Obama sieht eine soziale Verantwortung

Obamas Plan, der außer dem Einzelnen auch Arbeitgeber und Versicherungen in die Pflicht nehmen will, macht deutlich, dass er eine adäquate Gesundheitsversorgung für alle als soziale Verantwortung ansieht. Für McCain liegt dagegen die Krankenversicherung ganz im individuellen Verantwortungskreis. Seine Vision ist, dass der Einzelne als kosten- und qualitätsbewusster "Gesundheitskonsument" mit Versicherungen sowie Leistungsanbietern die besten "Deals" aushandelt. McCain verkennt aber auch hier, dass der Einzelne - insbesondere im Fall einer ernsten Erkrankung - schnell an intellektuelle, emotionale und finanzielle Grenzen stößt.
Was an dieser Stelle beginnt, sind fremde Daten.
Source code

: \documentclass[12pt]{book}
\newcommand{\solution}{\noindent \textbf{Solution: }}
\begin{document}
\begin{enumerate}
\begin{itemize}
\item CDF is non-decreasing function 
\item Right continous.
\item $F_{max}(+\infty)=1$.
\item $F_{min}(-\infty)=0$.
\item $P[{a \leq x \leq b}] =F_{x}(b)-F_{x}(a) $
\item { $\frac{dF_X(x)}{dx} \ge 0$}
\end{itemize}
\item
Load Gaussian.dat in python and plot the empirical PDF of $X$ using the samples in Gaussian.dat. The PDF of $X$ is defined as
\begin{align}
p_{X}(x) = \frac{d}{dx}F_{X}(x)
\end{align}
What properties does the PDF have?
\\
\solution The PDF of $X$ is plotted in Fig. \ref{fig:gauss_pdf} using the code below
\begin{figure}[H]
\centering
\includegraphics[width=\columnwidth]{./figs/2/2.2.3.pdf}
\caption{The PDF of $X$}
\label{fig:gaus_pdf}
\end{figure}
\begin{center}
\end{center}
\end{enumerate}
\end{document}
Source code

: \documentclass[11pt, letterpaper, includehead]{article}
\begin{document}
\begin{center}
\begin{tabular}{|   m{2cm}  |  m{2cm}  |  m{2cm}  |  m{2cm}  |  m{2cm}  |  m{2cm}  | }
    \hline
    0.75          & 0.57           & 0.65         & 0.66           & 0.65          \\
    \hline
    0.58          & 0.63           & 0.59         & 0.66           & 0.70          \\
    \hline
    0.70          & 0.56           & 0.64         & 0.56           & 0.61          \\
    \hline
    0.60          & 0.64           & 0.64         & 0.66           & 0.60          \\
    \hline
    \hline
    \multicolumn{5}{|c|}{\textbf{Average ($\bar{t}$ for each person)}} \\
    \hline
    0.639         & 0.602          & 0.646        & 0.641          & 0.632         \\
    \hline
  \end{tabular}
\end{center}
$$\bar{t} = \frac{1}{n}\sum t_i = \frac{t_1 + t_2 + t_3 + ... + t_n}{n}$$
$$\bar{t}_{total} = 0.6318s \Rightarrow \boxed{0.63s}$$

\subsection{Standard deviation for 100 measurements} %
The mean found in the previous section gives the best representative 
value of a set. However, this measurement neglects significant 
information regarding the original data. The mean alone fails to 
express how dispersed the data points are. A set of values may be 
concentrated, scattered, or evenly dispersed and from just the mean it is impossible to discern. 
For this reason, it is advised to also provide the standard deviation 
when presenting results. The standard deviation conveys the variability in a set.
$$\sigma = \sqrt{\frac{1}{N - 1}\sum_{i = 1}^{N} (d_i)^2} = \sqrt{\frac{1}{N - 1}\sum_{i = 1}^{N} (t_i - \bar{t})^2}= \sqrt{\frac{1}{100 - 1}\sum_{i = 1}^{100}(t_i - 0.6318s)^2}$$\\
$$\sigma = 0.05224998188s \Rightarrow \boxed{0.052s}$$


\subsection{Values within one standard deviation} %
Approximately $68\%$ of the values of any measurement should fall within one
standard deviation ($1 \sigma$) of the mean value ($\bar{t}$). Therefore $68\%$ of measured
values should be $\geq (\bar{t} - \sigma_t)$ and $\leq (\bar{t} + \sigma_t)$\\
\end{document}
Dass in McCains Reformvision jeder auf sich gestellt sein soll, ist beängstigend. Schon heute sind Hunderttausende von US-Amerikanern nicht in der Lage, auf dem individuellen Versicherungsmarkt eine erschwingliche Versicherung zu finden, weil sie oder einer ihrer Angehörigen zu hohe Gesundheitsrisiken tragen. Von einem solchen Szenario sind in den USA die geschützt, die sich über ihren Arbeitgeber in einem "Risk Pool" befinden, wo sich gute und schlechte Risiken ausgleichen. Genau diese Pools stellt McCain infrage, indem er ihre steuerlichen Vorteile aufheben will.

Solidarität bei McCain ohne Chance?

Zwar hat das arbeitgeberabhängige System ohne Zweifel Nachteile - so zum Beispiel den potenziellen Verlust der Versicherung bei einem Arbeitsplatzwechsel. Dennoch ist in dem jetzigen System zumindest der Solidargedanke verankert. Unter Obama würde dieser gestärkt, unter McCain dagegen weitgehend eliminiert. McCains Reform würde unweigerlich ein Anschwellen sogenannter "High Risk Pools" mit sich bringen, in denen solche Zuflucht suchen müssten, die von privaten Versicherungen abgelehnt würden. Die Folge: eine Zweiklassengesellschaft von Glücklichen, die als "versicherungswürdig" befunden werden und weniger Glücklichen, die sich in Auffangbecken für Versicherungs-"Unwürdige" wiederfinden. Kein angenehmes Szenario!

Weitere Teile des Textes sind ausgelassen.